WHAT THIS TASK INVOLVES: Any pictures should be dropped; everything else in the records is to be returned exactly.

Start of Block

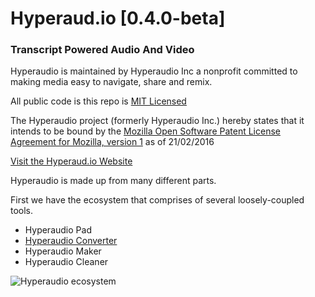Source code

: Hyperaud.io [0.4.0-beta]
========================

### Transcript Powered Audio And Video

Hyperaudio is maintained by Hyperaudio Inc a nonprofit committed to making media easy to navigate, share and remix.

All public code is this repo is [MIT Licensed](https://github.com/hyperaudio/README/blob/master/MIT-licence.md)

The Hyperaudio project (formerly Hyperaudio Inc.) hereby states that it intends to be bound by the [Mozilla Open Software Patent License Agreement for Mozilla, version 1](https://www.mozilla.org/en-US/about/patents/license/) as of 21/02/2016 


[Visit the Hyperaud.io Website](http://hyperaud.io)

Hyperaudio is made up from many different parts.

First we have the ecosystem that comprises of several loosely-coupled tools.

- Hyperaudio Pad
- [Hyperaudio Converter](https://github.com/hyperaudio/ha-converter)
- Hyperaudio Maker
- Hyperaudio Cleaner


![Hyperaudio ecosystem](http://hyperaud.io/assets/images/inserts/hyperaudio-diagram@2x.png)
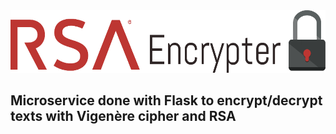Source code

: <img src="https://github.com/AxelJunes/RSA_Encrypter/blob/master/Flask/static/img/logo.png" height=100>

## Microservice done with Flask to encrypt/decrypt texts with Vigenère cipher and RSA
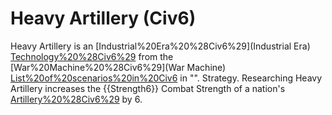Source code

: # Heavy Artillery (Civ6)

Heavy Artillery is an [Industrial%20Era%20%28Civ6%29](Industrial Era) [Technology%20%28Civ6%29](technology) from the [War%20Machine%20%28Civ6%29](War Machine) [List%20of%20scenarios%20in%20Civ6](scenario) in "".
Strategy.
Researching Heavy Artillery increases the {{Strength6}} Combat Strength of a nation's [Artillery%20%28Civ6%29](Artillery) by 6.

End of Block

YOUR RESPONSE:
Source code

: Hyperaud.io [0.4.0-beta]
========================

### Transcript Powered Audio And Video

Hyperaudio is maintained by Hyperaudio Inc a nonprofit committed to making media easy to navigate, share and remix.

All public code is this repo is [MIT Licensed](https://github.com/hyperaudio/README/blob/master/MIT-licence.md)

The Hyperaudio project (formerly Hyperaudio Inc.) hereby states that it intends to be bound by the [Mozilla Open Software Patent License Agreement for Mozilla, version 1](https://www.mozilla.org/en-US/about/patents/license/) as of 21/02/2016 


[Visit the Hyperaud.io Website](http://hyperaud.io)

Hyperaudio is made up from many different parts.

First we have the ecosystem that comprises of several loosely-coupled tools.

- Hyperaudio Pad
- [Hyperaudio Converter](https://github.com/hyperaudio/ha-converter)
- Hyperaudio Maker
- Hyperaudio Cleaner


![Hyperaudio ecosystem](http://hyperaud.io/assets/images/inserts/hyperaudio-diagram@2x.png)
Source code

: <img src="https://github.com/AxelJunes/RSA_Encrypter/blob/master/Flask/static/img/logo.png" height=100>

## Microservice done with Flask to encrypt/decrypt texts with Vigenère cipher and RSA
Source code

: # Heavy Artillery (Civ6)

Heavy Artillery is an [Industrial%20Era%20%28Civ6%29](Industrial Era) [Technology%20%28Civ6%29](technology) from the [War%20Machine%20%28Civ6%29](War Machine) [List%20of%20scenarios%20in%20Civ6](scenario) in "".
Strategy.
Researching Heavy Artillery increases the {{Strength6}} Combat Strength of a nation's [Artillery%20%28Civ6%29](Artillery) by 6.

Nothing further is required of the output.